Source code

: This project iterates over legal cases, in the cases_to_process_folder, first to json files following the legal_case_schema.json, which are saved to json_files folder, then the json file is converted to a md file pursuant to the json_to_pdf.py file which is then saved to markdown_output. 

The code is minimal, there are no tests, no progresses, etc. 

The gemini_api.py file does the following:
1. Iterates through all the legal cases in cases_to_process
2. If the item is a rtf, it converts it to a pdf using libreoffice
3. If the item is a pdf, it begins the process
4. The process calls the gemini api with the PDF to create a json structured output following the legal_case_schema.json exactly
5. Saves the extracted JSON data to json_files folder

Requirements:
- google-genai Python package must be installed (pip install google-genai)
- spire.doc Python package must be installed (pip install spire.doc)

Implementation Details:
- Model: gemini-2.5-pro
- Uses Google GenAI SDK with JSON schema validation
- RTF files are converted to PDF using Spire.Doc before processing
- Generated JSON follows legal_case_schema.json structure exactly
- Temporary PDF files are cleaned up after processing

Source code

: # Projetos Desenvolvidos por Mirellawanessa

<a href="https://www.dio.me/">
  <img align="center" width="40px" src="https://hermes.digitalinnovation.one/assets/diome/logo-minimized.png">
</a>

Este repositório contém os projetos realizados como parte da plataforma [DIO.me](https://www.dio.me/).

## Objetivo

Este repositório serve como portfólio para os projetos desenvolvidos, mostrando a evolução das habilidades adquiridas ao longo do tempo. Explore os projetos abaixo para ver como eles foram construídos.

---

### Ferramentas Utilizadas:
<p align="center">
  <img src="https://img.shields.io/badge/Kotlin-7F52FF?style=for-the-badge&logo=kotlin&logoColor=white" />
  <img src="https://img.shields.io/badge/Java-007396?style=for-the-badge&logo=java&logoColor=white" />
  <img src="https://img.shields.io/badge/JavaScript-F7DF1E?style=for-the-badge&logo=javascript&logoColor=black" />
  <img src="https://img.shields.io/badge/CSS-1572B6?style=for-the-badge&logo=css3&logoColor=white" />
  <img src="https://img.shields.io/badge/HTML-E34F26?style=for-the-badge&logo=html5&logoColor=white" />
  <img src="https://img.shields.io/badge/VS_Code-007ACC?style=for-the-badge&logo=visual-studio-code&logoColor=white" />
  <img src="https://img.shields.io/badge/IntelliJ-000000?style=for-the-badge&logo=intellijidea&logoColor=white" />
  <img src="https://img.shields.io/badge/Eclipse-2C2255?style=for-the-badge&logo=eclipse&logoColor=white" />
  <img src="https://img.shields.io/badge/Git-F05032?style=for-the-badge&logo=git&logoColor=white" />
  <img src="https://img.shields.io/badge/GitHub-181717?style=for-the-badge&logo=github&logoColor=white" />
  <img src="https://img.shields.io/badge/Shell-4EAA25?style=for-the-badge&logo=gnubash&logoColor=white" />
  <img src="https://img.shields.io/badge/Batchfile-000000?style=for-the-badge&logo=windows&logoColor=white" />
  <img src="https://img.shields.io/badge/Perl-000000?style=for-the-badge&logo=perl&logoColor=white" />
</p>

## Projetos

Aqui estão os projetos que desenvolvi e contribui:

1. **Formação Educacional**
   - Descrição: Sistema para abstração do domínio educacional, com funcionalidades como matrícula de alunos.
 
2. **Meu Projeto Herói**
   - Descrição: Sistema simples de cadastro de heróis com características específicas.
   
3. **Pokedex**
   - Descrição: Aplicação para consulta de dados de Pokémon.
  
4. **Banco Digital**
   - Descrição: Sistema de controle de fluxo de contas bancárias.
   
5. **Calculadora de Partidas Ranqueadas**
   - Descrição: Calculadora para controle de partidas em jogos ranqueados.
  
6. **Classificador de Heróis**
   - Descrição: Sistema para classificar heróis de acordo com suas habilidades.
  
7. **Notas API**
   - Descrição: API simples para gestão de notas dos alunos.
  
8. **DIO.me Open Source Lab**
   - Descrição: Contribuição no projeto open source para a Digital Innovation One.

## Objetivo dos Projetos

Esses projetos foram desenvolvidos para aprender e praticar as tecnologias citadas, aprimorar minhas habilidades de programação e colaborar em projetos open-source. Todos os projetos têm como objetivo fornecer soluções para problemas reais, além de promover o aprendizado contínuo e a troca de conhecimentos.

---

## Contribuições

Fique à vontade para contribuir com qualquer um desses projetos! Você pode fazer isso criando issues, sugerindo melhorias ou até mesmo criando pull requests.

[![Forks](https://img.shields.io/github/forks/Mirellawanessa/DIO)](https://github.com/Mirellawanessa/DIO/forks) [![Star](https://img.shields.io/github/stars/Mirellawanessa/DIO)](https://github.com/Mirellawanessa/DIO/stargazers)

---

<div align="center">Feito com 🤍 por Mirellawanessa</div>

Problem requirements: Provide the count of lines in the records above that hold the word "package", with no other text.

Task response: 2